I haven't read that in probably 14 years or so, probably should again though.  As a "Historian" (self study, not recognized) myself, especially of *Military History* I have found both Guerrilla Warfare by Ernesto CHE Guevara and The Seven Pillars of Wisdom by Major T.E. Lawrence (Lawrence of Arabia) to be Very fascinating works as well.  Deep insight, even if as of 2009, a lot of what was written (moreso in the case of Che Guevara) is outdated.  A lot of the troops fighting in the  middle east today would do good to be handed out "The Seven Pillars" by T.E. Lawrence if it could be found easily, but it cannot.  It was a limited publication and (at least for me) the only copy I ever had the privilege of reading was someone else's whom they paid a whopping $2,000USD for.  Very old indeed.  I wish someone would scan page for page that particular book, unless some UK publisher has done reprints I don't know about?  In my studies however, I cannot find anything of the like. If for some reason you've never read Che's work, I'd highly recommend trying to locate THIS ONE:



It's got the "A Method" revision and case studies included concerning rural/agrarian as well as urban "irregular" activities and proliferation of Guerrilla Warfare overall.  I don't know how hard it is to find these days, but compared to the soft cover version that can be had through Amazon.Com currently, it's a much more in-depth read.  Also his Biography (Che Guevara) is interesting as heck, but hella long to read:



This might not be you're cup of booze laced java at all, but if you did enjoy reading "The Communist Manifesto" you'd probably get a lot out of the works I've mentioned.
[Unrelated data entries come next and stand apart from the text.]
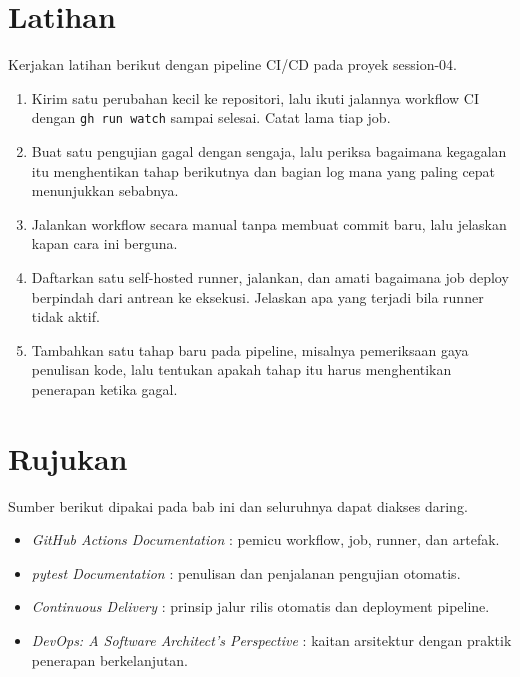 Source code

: \section{Latihan}

Kerjakan latihan berikut dengan pipeline CI/CD pada proyek session-04.

\begin{enumerate}
  \item Kirim satu perubahan kecil ke repositori, lalu ikuti jalannya workflow CI dengan \texttt{gh run watch} sampai selesai. Catat lama tiap job.
  \item Buat satu pengujian gagal dengan sengaja, lalu periksa bagaimana kegagalan itu menghentikan tahap berikutnya dan bagian log mana yang paling cepat menunjukkan sebabnya.
  \item Jalankan workflow secara manual tanpa membuat commit baru, lalu jelaskan kapan cara ini berguna.
  \item Daftarkan satu self-hosted runner, jalankan, dan amati bagaimana job deploy berpindah dari antrean ke eksekusi. Jelaskan apa yang terjadi bila runner tidak aktif.
  \item Tambahkan satu tahap baru pada pipeline, misalnya pemeriksaan gaya penulisan kode, lalu tentukan apakah tahap itu harus menghentikan penerapan ketika gagal.
\end{enumerate}

\section{Rujukan}

Sumber berikut dipakai pada bab ini dan seluruhnya dapat diakses daring.

\begin{itemize}
  \item \textit{GitHub Actions Documentation} \cite{doc-gh-actions}: pemicu workflow, job, runner, dan artefak.
  \item \textit{pytest Documentation} \cite{doc-pytest}: penulisan dan penjalanan pengujian otomatis.
  \item \textit{Continuous Delivery} \cite{humble2010cd}: prinsip jalur rilis otomatis dan deployment pipeline.
  \item \textit{DevOps: A Software Architect's Perspective} \cite{bass2015devops}: kaitan arsitektur dengan praktik penerapan berkelanjutan.
\end{itemize}
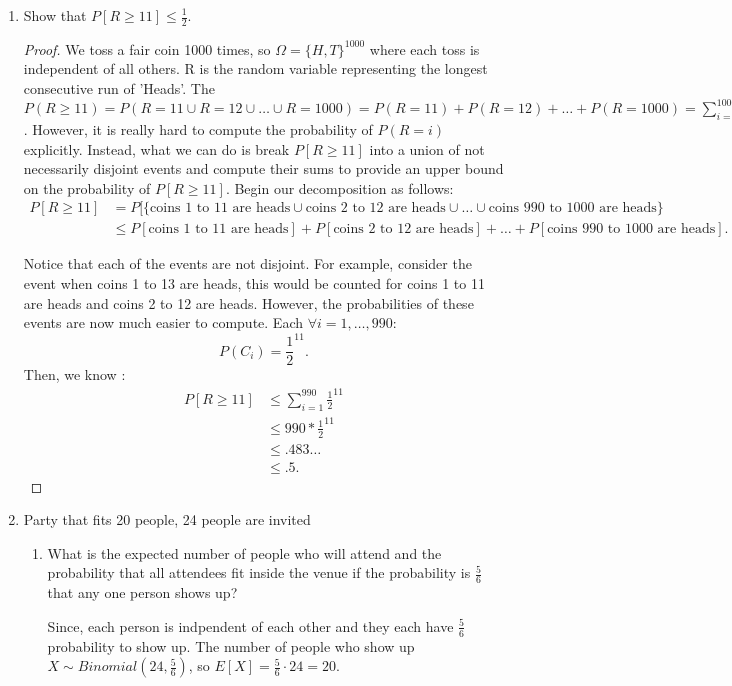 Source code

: \documentclass[a4paper]{article}
\begin{document}
\begin{enumerate}
\begin{proof}
\begin{align*}
                                &= n(\frac{29}{36})
      .\end{align*}
    \end{proof}
  \item Show that $P[R \geq 11] \leq \frac{1}{2}$.
    \begin{proof}
      We toss a fair coin 1000 times, so $\Omega = \{H,T\}^{1000}$ where each toss is independent of all others. 
      R is the random variable representing the longest consecutive run of 'Heads'. The $P(R \geq 11) = P(R = 11 \cup
      R=12 \cup \ldots \cup R=1000) = P(R=11) + P(R=12) + \ldots + P(R=1000) = \sum_{i=11}^{1000} P(R=i)$. However,
      it is really hard to compute the probability of $P(R=i)$ explicitly. Instead, what we can do is break 
      $P[R\geq 11]$ into a union of not necessarily disjoint events and compute their sums to provide an
      upper bound on the probability of $P[R \geq 11]$. Begin our decomposition as follows:
      \begin{align*}
        P[R \geq 11] &= P[\{\text{coins 1 to 11 are heads} \cup \text{coins 2 to 12 are heads} \cup \ldots \cup \text{coins 990 to 1000 are heads} \} \\ 
                     &\leq P[\text{coins 1 to 11 are heads}] + P[\text{coins 2 to 12 are heads}] + \ldots + P[\text{coins 990 to 1000 are heads}] 
      .\end{align*}
              
      Notice that each of the events are not disjoint. For example, consider the event when coins 1 to 13 are heads, this
      would be counted for coins 1 to 11 are heads and coins 2 to 12 are heads. However, the probabilities of these
      events are now much easier to compute. Each $\forall i = 1,\ldots,990$:
       \[
      P(C_i) = \frac{1}{2}^{11}
      .\] 
      Then, we know :
      \begin{align*}
        P[R \geq 11] &\leq \sum_{i=1}^{990}\frac{1}{2}^{11} \\
                     &\leq 990 * \frac{1}{2}^{11} \\
                     &\leq .483\ldots \\
                     &\leq .5
       .\end{align*}
     \end{proof}
  \item Party that fits 20 people, 24 people are invited
    \begin{enumerate}
      \item What is the expected number of people who will attend and the probability that all attendees fit
        inside the venue if the probability is $\frac{5}{6}$ that any one person shows up? 
        \begin{note}
          Since, each person is indpendent of each other and they each have $\frac{5}{6}$ probability to show up.
          The number of people who show up $X \sim Binomial(24, \frac{5}{6})$, so $E[X] = \frac{5}{6} \cdot 24 = 20$. \\


\end{note}
\end{enumerate}
\end{enumerate}
\end{document}
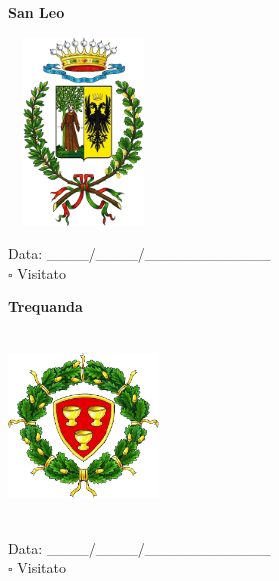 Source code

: \documentclass[a5paper,12pt]{article}
\begin{document}
\vspace{0.7cm}

\noindent
\begin{minipage}[t]{0.45\textwidth}
    \begin{center}
        \textbf{San Leo}
    \end{center}
    \vspace{-0.5cm} %
    \begin{center}
        \includegraphics[height= 5cm, width=4cm]{Emilia Romagna/Stemma San Leo.png}
    \end{center}
    \vspace{-0.4cm} %
    \begin{flushleft}
        Data: \_\_\_\_/\_\_\_\_/\_\_\_\_\_\_\_\_\_\_\_\_ \\
        $\square$ Visitato
    \end{flushleft}
\end{minipage}
\hfill
\noindent
\begin{minipage}[t]{0.45\textwidth}
    \begin{center}
        \textbf{Trequanda}
    \end{center}
    \vspace{-0.5cm} %
    \begin{center}
        \includegraphics[height= 5cm, width=4cm]{Toscana/Stemma Trequanda.png}
    \end{center}
    \vspace{-0.4cm} %
    \begin{flushleft}
        Data: \_\_\_\_/\_\_\_\_/\_\_\_\_\_\_\_\_\_\_\_\_ \\
        $\square$ Visitato
    \end{flushleft}
\end{minipage}
\end{document}
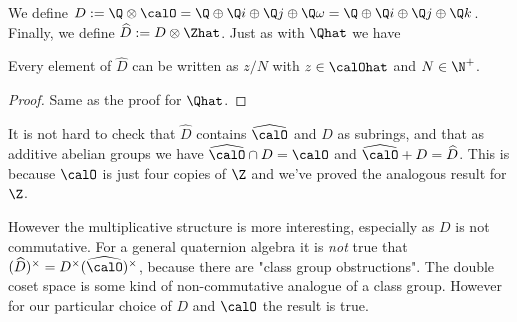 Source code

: We define $D:=\Q\otimes\calO=\Q\oplus\Q i\oplus\Q j\oplus\Q\omega=\Q\oplus\Q i\oplus\Q j\oplus\Q k$.
Finally, we define $\widehat{D}:=D\otimes\Zhat$. Just as with $\Qhat$ we have

\begin{lemma}
    \label{HurwitzRatHat.canonicalForm}
    \leanok
    Every element of $\widehat{D}$ can be written as $z/N$ with $z\in\calOhat$ and $N\in\N^+$.
\end{lemma}
\begin{proof}
    Same as the proof for $\Qhat$.
\end{proof}

It is not hard to check that $\widehat{D}$ contains $\widehat{\calO}$
and $D$ as subrings, and that as additive abelian groups we have
$\widehat{\calO}\cap D=\calO$ and $\widehat{\calO}+D=\widehat{D}$.
This is because $\calO$ is just four copies of $\Z$ and we've proved
the analogous result for $\Z$.

However the multiplicative structure is more interesting, especially
as $D$ is not commutative. For a general quaternion algebra it is \emph{not}
true that $(\widehat{D})^\times=D^\times(\widehat{\calO})^\times$, because
there are "class group obstructions". The double coset space is some
kind of non-commutative analogue of a class group. However for our
particular choice of $D$ and $\calO$ the result is true.

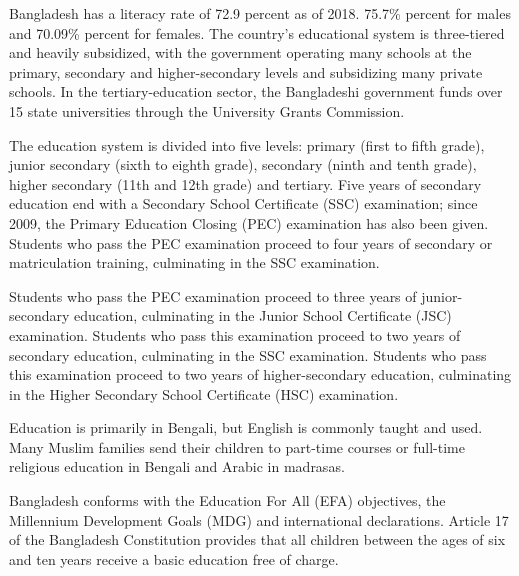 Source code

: Bangladesh has a literacy rate of 72.9 percent as of 2018. 75.7\%
percent for males and 70.09\% percent for females. The country's
educational system is three-tiered and heavily subsidized, with the
government operating many schools at the primary, secondary and
higher-secondary levels and subsidizing many private schools. In the
tertiary-education sector, the Bangladeshi government funds over 15
state universities through the University Grants Commission.

The education system is divided into five levels: primary (first to
fifth grade), junior secondary (sixth to eighth grade), secondary (ninth
and tenth grade), higher secondary (11th and 12th grade) and tertiary.
Five years of secondary education end with a Secondary School
Certificate (SSC) examination; since 2009, the Primary Education Closing
(PEC) examination has also been given. Students who pass the PEC
examination proceed to four years of secondary or matriculation
training, culminating in the SSC examination.

Students who pass the PEC examination proceed to three years of
junior-secondary education, culminating in the Junior School Certificate
(JSC) examination. Students who pass this examination proceed to two
years of secondary education, culminating in the SSC examination.
Students who pass this examination proceed to two years of
higher-secondary education, culminating in the Higher Secondary School
Certificate (HSC) examination.

Education is primarily in Bengali, but English is commonly taught and
used. Many Muslim families send their children to part-time courses or
full-time religious education in Bengali and Arabic in madrasas.

Bangladesh conforms with the Education For All (EFA) objectives, the
Millennium Development Goals (MDG) and international declarations.
Article 17 of the Bangladesh Constitution provides that all children
between the ages of six and ten years receive a basic education free of
charge.

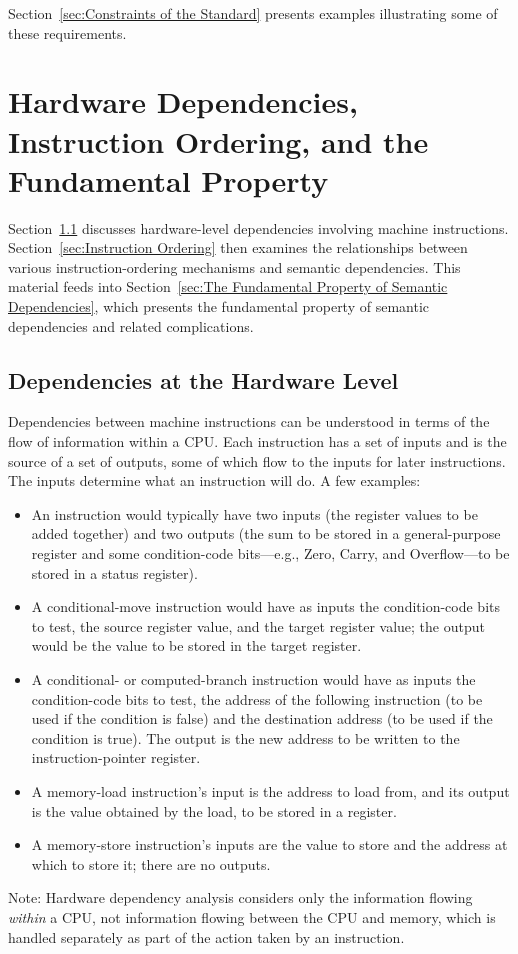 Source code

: \documentclass[10]{article}
\begin{document}
Section~\ref{sec:Constraints of the Standard}
presents examples illustrating some of these requirements.

\section{Hardware Dependencies, Instruction Ordering, and the
Fundamental Property}
\label{sec:Hardware Dependencies, Instruction Ordering, and the
Fundamental Property}

Section~\ref{sec:Dependencies at the Hardware Level}
discusses hardware-level dependencies involving machine instructions.
Section~\ref{sec:Instruction Ordering}
then examines the relationships between various instruction-ordering
mechanisms and semantic dependencies.
This material feeds into
Section~\ref{sec:The Fundamental Property of Semantic Dependencies},
which presents the fundamental property of semantic dependencies
and related complications.

\subsection{Dependencies at the Hardware Level}
\label{sec:Dependencies at the Hardware Level}

Dependencies between machine instructions can be understood in terms
of the flow of information within a CPU.
Each instruction has a set of inputs and is the source of a set of outputs,
some of which flow to the inputs for later instructions.
The inputs determine what an instruction will do.
A few examples:
\begin{itemize}
\item	An  instruction would typically have two inputs
	(the register values to be added together) and two outputs
	(the sum to be stored in a general-purpose register and some
	condition-code bits---e.g., Zero, Carry, and Overflow---to be
	stored in a status register).
\item	A conditional-move instruction would have as inputs the
	condition-code bits to test, the source register value, and the
	target register value; the output would be the value to be stored
	in the target register.
\item	A conditional- or computed-branch instruction would have as inputs
	the condition-code bits to test, the address of the following
	instruction (to be used if the condition is false) and the
	destination address (to be used if the condition is true).
	The output is the new address to be written to the
	instruction-pointer register.
\item	A memory-load instruction's input is the address to load from,
	and its output is the value obtained by the load, to be stored
	in a register.
\item	A memory-store instruction's inputs are the value to store and
	the address at which to store it; there are no outputs.
\end{itemize}
Note: Hardware dependency analysis considers only the information
flowing \emph{within} a CPU, not information flowing between the
CPU and memory, which is handled separately as part of the action
taken by an instruction.
\end{document}
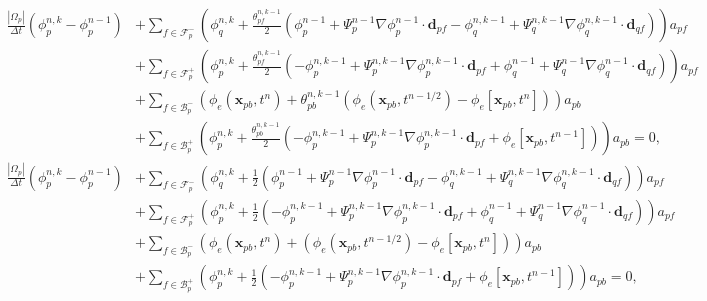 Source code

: \documentclass{article}
\begin{document}
\begin{align}
	\nonumber
	\frac{|\Omega_p|}{\Delta t}(\phi_p^{n,k} - \phi_p^{n-1}) 
	&+ \sum_{f \in \mathcal{F}_p^-}(\phi_q^{n, k} + 
	\frac{\theta_{pf}^{n,k-1}}{2}(\phi_p^{n-1} + \Psi_p^{n-1}\nabla\phi_p^{n-1}\cdot\boldsymbol{d}_{pf}
	- \phi_q^{n, k-1} + \Psi_q^{n, k-1}\nabla\phi_q^{n, k-1}\cdot\boldsymbol{d}_{qf})) a_{pf} \nonumber\\ 
	&+ \sum_{f \in \mathcal{F}_p^+} (\phi_p^{n, k} + 
	\frac{\theta_{pf}^{n,k-1}}{2}(-\phi_p^{n, k-1} + \Psi_p^{n, k-1}\nabla\phi_p^{n, k-1}\cdot\boldsymbol{d}_{pf}
	+
	\phi_q^{n-1} + \Psi_q^{n-1}\nabla\phi_q^{n-1}\cdot\boldsymbol{d}_{qf}))a_{pf}\nonumber\\ 
	&+ \sum_{f \in \mathcal{B}_p^-} (\phi_e(\boldsymbol{x}_{pb}, t^{n}) + \theta_{pb}^{n,k-1}(\phi_e(\boldsymbol{x}_{pb}, t^{n-1/2}) - \phi_e[\boldsymbol{x}_{pb}, t^{n}])) a_{pb}\nonumber \\
	&+ \sum_{f \in \mathcal{B}_p^+} (\phi_p^{n,k} + \frac{\theta_{pb}^{n,k-1}}{2}(-\phi_p^{n, k-1} + \Psi_p^{n, k-1}\nabla\phi_p^{n,k-1}\cdot\boldsymbol{d}_{pf}
	+
	\phi_e[\boldsymbol{x}_{pb}, t^{n-1}])) a_{pb} = 0,
\end{align}
\begin{align}
	\nonumber
	\frac{|\Omega_p|}{\Delta t}(\phi_p^{n,k} - \phi_p^{n-1}) 
	&+ \sum_{f \in \mathcal{F}_p^-}(\phi_q^{n, k} + 
	\frac{1}{2}(\phi_p^{n-1} + \Psi_p^{n-1}\nabla\phi_p^{n-1}\cdot\boldsymbol{d}_{pf}
	- \phi_q^{n, k-1} + \Psi_q^{n, k-1}\nabla\phi_q^{n, k-1}\cdot\boldsymbol{d}_{qf})) a_{pf} \nonumber\\ 
	&+ \sum_{f \in \mathcal{F}_p^+} (\phi_p^{n, k} + 
	\frac{1}{2}(-\phi_p^{n, k-1} + \Psi_p^{n, k-1}\nabla\phi_p^{n, k-1}\cdot\boldsymbol{d}_{pf}
	+
	\phi_q^{n-1} + \Psi_q^{n-1}\nabla\phi_q^{n-1}\cdot\boldsymbol{d}_{qf}))a_{pf}\nonumber\\ 
	&+ \sum_{f \in \mathcal{B}_p^-} (\phi_e(\boldsymbol{x}_{pb}, t^{n}) + (\phi_e(\boldsymbol{x}_{pb}, t^{n-1/2}) - \phi_e[\boldsymbol{x}_{pb}, t^{n}])) a_{pb}\nonumber \\
	&+ \sum_{f \in \mathcal{B}_p^+} (\phi_p^{n,k} + \frac{1}{2}(-\phi_p^{n, k-1} + \Psi_p^{n, k-1}\nabla\phi_p^{n,k-1}\cdot\boldsymbol{d}_{pf}
	+
	\phi_e[\boldsymbol{x}_{pb}, t^{n-1}])) a_{pb} = 0,
\end{align}
\end{document}
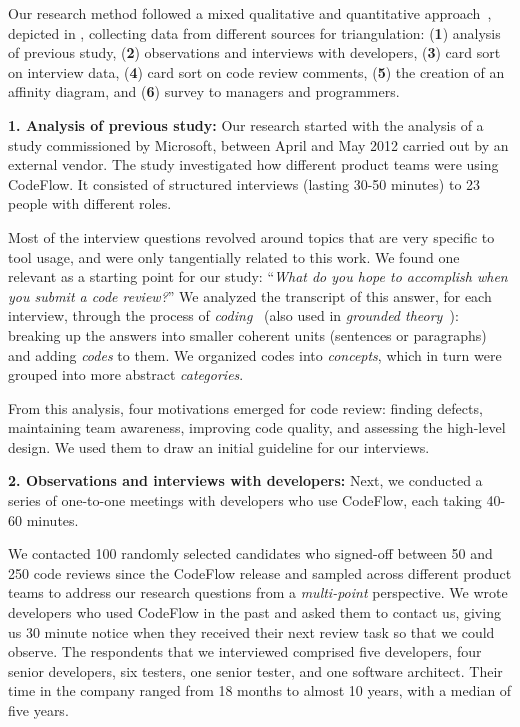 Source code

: Our research method followed a mixed qualitative and quantitative approach~\cite{creswell2009research}, depicted in
, collecting data from different sources for triangulation: (\textbf{1})
analysis of previous study, (\textbf{2}) observations and interviews with developers,
(\textbf{3}) card sort on interview data,  (\textbf{4}) card sort on code review comments, (\textbf{5})
the creation of an affinity diagram, and (\textbf{6}) survey to managers and
programmers.

\textbf{1. Analysis of previous study:} Our research started with the analysis of a
study commissioned by Microsoft, between April and May 2012 carried out by an
external vendor. The study investigated how different product teams were using
CodeFlow. It consisted of structured interviews (lasting 30-50 minutes) to 23
people with different roles.

Most of the interview questions revolved around topics that are very specific
to tool usage, and were only tangentially related to this work. We found one
relevant as a starting point for our study: ``\emph{What do you hope to accomplish
when you submit a code review?}'' We analyzed the transcript of this answer, for
each interview, through the process of \emph{coding}~\cite{berg2004qualitative} (also used in
\emph{grounded theory}~\cite{adolph2011using}): breaking up the answers into smaller coherent
units (sentences or paragraphs) and adding \emph{codes} to them. We organized codes
into \emph{concepts}, which in turn were grouped into more abstract \emph{categories}.

From this analysis, four motivations emerged for code review: finding defects,
maintaining team awareness, improving code quality, and assessing the
high-level design. We used them to draw an initial guideline for our
interviews.

\textbf{2. Observations and interviews with developers:} Next, we conducted a series of
one-to-one meetings with developers who use CodeFlow, each taking 40-60
minutes. 

We contacted 100 randomly selected candidates who signed-off between 50 and 250 code
reviews since the CodeFlow release and sampled across different product teams
to address our research questions from a \emph{multi-point} perspective. We wrote
developers who used CodeFlow in the past and asked them to contact us, giving
us 30 minute notice when they received their next review task so that we could
observe.  The respondents that we interviewed comprised five developers, four
senior developers, six testers, one senior tester, and one software architect.
Their time in the company ranged from 18 months to almost 10 years, with a
median of five years. 

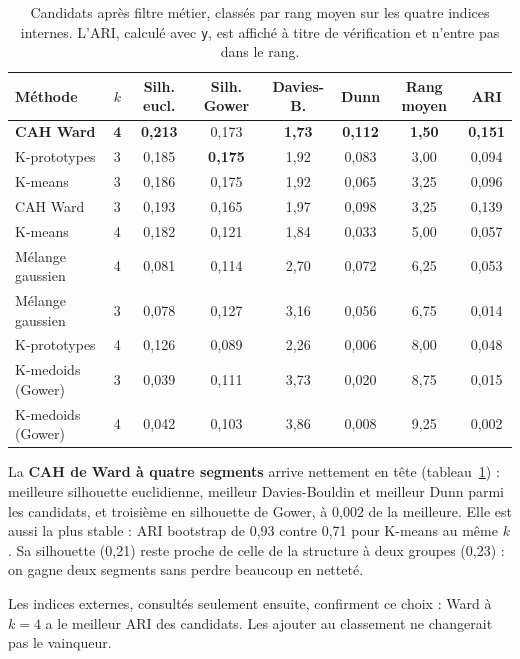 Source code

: \documentclass[11pt,a4paper]{article}
\begin{document}
\begin{table}[H]\centering\small
\caption{Candidats après filtre métier, classés par rang moyen sur les quatre indices internes. L'ARI, calculé avec \texttt{y}, est affiché à titre de vérification et n'entre pas dans le rang.}\label{tab:synthese}
\begin{tabular}{|l|c|c|c|c|c|c|c|}
\hline
\textbf{Méthode} & $k$ & \textbf{Silh. eucl.} & \textbf{Silh. Gower} & \textbf{Davies-B.} & \textbf{Dunn} & \textbf{Rang moyen} & \textbf{ARI}\\ \hline
\textbf{CAH Ward}  & \textbf{4} & \textbf{0,213} & 0,173 & \textbf{1,73} & \textbf{0,112} & \textbf{1,50} & \textbf{0,151}\\ \hline
K-prototypes       & 3 & 0,185 & \textbf{0,175} & 1,92 & 0,083 & 3,00 & 0,094\\ \hline
K-means            & 3 & 0,186 & 0,175 & 1,92 & 0,065 & 3,25 & 0,096\\ \hline
CAH Ward           & 3 & 0,193 & 0,165 & 1,97 & 0,098 & 3,25 & 0,139\\ \hline
K-means            & 4 & 0,182 & 0,121 & 1,84 & 0,033 & 5,00 & 0,057\\ \hline
Mélange gaussien   & 4 & 0,081 & 0,114 & 2,70 & 0,072 & 6,25 & 0,053\\ \hline
Mélange gaussien   & 3 & 0,078 & 0,127 & 3,16 & 0,056 & 6,75 & 0,014\\ \hline
K-prototypes       & 4 & 0,126 & 0,089 & 2,26 & 0,006 & 8,00 & 0,048\\ \hline
K-medoids (Gower)  & 3 & 0,039 & 0,111 & 3,73 & 0,020 & 8,75 & 0,015\\ \hline
K-medoids (Gower)  & 4 & 0,042 & 0,103 & 3,86 & 0,008 & 9,25 & 0,002\\ \hline
\end{tabular}
\end{table}

La \textbf{CAH de Ward à quatre segments} arrive nettement en tête (tableau~\ref{tab:synthese}) : meilleure silhouette euclidienne, meilleur Davies-Bouldin et meilleur Dunn parmi les candidats, et troisième en silhouette de Gower, à 0,002 de la meilleure. Elle est aussi la plus stable : ARI bootstrap de 0,93 contre 0,71 pour K-means au même $k$. Sa silhouette (0,21) reste proche de celle de la structure à deux groupes (0,23) : on gagne deux segments sans perdre beaucoup en netteté.

Les indices externes, consultés seulement ensuite, confirment ce choix : Ward à $k=4$ a le meilleur ARI des candidats. Les ajouter au classement ne changerait pas le vainqueur.
\end{document}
Going back onto the more fiction stuff I also recommend people look for the following...


Only way to describe this series is to say it's a cop action/drama of contemporary violence meets a near future post societal economic collapse setting.  In fact the preface to SWAGTOWN (Book #1), is highly disturbing, because it paints a very EXACT picture of just how destroying the global economy via terrorism from highly motivated groups where only 2 bullets are ever fired... would work.  Of course it's little more than an excuse for the main character himself Swag to do his stuff, where everyone is an opportunist and nothing is what it seems.  Highly recommended, seeing as how it's only a 3-Part series.

The other one is...



Post Nuclear (A Meteorite struck Earth, no ICBMs and WW3 here) action series that combines the high octane insanity of MAD MAX with Mysticism and the Gun Frontier of the American Old West with Native Americanisims and equal parts George Orwell's 1984.  Again, a 3-Part series from the early 90s.  Highly recommended.
Gaming peaked in the 8-Bit & 16-Bit eras...
all else is just rehashes and insanity passing
itself off as "gaming."
~Agent X

son_ov_hades

I've never read Che Guevara, but I don't have any time to read unless it's for class. Maybe I'll check it out this summer, thanks for the recommendation.